Significant conclusions can be derived from these figures, about the performance of the proposed methodology when it is applied in a block-mode. The computation of 2-D DCT of an image decomposed to sub-blocks of *nxn* size, is accelerated by using the ISR for sub-block size greater than 8x8 considering a gray-scale format, while in binary images this acceleration occurs earlier.

Therefore, the use of the proposed methodology in the case of binary images improves the overall computation rate but when applied on gray-scale images the advantages of the method are restricted for sub-blocks greater than the 8x8 size, which is the official size used in the standard JPEG. This fact generates some questions about the efficiency of the introduced algorithm, since the usefulness of sub-block size greater than 8x8 in JPEG compression has to be studied.

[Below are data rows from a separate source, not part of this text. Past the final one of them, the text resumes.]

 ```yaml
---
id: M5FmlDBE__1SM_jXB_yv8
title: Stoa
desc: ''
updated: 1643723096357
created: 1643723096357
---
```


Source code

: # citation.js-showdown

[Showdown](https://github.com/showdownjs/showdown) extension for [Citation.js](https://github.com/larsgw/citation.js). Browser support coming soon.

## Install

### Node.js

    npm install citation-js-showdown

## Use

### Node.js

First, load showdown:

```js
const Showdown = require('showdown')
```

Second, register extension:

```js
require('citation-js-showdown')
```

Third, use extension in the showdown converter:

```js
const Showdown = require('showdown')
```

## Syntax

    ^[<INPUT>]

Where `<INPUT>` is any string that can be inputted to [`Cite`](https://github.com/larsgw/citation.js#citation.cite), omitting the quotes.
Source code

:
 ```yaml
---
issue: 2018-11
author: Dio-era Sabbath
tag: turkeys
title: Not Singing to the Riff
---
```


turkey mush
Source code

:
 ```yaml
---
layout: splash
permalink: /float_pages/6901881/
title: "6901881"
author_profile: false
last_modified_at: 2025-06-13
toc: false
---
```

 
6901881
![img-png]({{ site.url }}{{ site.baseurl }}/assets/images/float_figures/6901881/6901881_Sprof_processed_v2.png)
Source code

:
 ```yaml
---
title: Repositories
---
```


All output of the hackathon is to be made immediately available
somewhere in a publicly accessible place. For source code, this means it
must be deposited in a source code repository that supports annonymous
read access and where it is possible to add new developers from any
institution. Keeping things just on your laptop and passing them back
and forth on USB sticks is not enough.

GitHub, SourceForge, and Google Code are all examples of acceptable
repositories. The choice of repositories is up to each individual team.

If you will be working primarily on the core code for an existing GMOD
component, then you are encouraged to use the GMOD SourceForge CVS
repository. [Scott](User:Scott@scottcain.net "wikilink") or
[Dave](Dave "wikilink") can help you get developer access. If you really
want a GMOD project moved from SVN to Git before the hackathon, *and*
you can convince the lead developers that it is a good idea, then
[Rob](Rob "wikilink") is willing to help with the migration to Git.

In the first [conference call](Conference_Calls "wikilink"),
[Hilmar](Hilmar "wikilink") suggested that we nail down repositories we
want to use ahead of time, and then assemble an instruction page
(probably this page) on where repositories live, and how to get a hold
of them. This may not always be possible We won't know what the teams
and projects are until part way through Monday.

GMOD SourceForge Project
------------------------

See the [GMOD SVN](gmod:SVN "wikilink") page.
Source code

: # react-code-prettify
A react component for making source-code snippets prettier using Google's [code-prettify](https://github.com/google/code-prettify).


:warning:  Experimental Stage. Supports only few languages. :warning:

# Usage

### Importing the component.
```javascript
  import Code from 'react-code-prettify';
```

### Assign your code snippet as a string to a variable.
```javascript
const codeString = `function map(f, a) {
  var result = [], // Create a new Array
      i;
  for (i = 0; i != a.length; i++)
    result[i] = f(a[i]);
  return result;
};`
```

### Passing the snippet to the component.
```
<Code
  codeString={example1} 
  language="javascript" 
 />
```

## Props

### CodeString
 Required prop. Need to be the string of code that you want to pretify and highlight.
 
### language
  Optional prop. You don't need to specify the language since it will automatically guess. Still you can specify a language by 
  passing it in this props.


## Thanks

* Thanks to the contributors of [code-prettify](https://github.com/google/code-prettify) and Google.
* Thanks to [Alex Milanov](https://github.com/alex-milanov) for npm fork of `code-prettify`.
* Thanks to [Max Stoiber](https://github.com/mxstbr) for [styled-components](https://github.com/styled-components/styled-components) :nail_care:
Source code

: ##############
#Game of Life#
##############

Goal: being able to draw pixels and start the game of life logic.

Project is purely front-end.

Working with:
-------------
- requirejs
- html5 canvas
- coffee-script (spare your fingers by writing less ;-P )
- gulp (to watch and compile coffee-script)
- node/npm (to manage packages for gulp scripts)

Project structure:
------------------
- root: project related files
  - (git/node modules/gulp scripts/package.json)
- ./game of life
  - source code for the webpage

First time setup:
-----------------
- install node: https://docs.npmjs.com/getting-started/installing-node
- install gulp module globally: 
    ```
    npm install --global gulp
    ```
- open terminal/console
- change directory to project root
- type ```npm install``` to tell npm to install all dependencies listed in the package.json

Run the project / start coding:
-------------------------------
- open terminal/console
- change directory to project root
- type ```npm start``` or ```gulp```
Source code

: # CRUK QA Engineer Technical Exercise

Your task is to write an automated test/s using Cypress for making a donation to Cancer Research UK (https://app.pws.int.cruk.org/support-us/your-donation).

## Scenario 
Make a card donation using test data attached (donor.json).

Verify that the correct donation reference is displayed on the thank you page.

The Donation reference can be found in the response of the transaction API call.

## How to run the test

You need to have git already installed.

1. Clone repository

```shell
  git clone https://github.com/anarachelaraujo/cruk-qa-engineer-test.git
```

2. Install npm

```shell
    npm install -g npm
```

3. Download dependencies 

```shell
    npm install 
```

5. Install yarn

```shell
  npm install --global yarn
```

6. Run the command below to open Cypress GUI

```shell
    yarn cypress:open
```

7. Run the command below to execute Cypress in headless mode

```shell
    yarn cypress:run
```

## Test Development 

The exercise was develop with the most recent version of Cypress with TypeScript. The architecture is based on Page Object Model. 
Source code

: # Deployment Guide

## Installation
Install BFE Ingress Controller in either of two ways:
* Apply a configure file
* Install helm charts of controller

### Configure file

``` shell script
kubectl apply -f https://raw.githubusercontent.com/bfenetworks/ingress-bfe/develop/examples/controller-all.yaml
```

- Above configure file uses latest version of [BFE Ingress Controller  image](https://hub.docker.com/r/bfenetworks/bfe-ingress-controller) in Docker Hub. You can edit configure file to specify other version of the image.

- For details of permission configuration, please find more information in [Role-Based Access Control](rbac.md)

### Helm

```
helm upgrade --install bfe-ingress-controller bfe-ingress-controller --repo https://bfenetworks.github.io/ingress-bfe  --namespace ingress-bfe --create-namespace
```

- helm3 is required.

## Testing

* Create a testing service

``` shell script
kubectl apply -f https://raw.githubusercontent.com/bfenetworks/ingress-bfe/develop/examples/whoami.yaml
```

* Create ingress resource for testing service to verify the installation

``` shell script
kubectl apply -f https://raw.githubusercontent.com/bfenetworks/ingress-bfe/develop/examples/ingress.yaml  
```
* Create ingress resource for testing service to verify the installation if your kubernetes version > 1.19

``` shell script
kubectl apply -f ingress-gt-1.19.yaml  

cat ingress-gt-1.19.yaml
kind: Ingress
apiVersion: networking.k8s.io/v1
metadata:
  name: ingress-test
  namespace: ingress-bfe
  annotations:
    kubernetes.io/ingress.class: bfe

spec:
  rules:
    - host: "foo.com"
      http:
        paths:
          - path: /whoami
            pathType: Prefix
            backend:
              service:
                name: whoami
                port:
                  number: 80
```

For this reason, it is decided to investigate the compression performance of the JPEG under variable sub-block sizes. The compression ratio for a fixed image quality (MSE – Mean Squared Error) and for 2x2, 4x4, 8x8 and 16x16 sub-block size is computed and the results are displayed in the following Fig.6. These results testify that the 8x8 sub-block size is the optimum choice regarding the compression ratio and the image quality, an observation which deals with the JPEG standard.

## 5. Conclusion

A novel methodology that ensures the computation of 2-D DCT coefficients in gray-scale images as well as in binary ones, with high computation rates, was presented in the previous sections. Through a new image representation scheme, called ISR (Image Slice Representation) the 2-D DCT coefficients can be computed in significantly reduced time, with the same accuracy.

Appropriate experiments prove that the new algorithm totally outperforms the conventional method, in the case the algorithm applied on the entire image area for any image type, while in its blocked version the advantages were obvious for sub-block sizes greater than 8x8.

The experimental results are very promising and in conjunction to the capability of the methodology to collaborate with any of the existent fast algorithms, it can be a good choice for real-time and time demanding applications.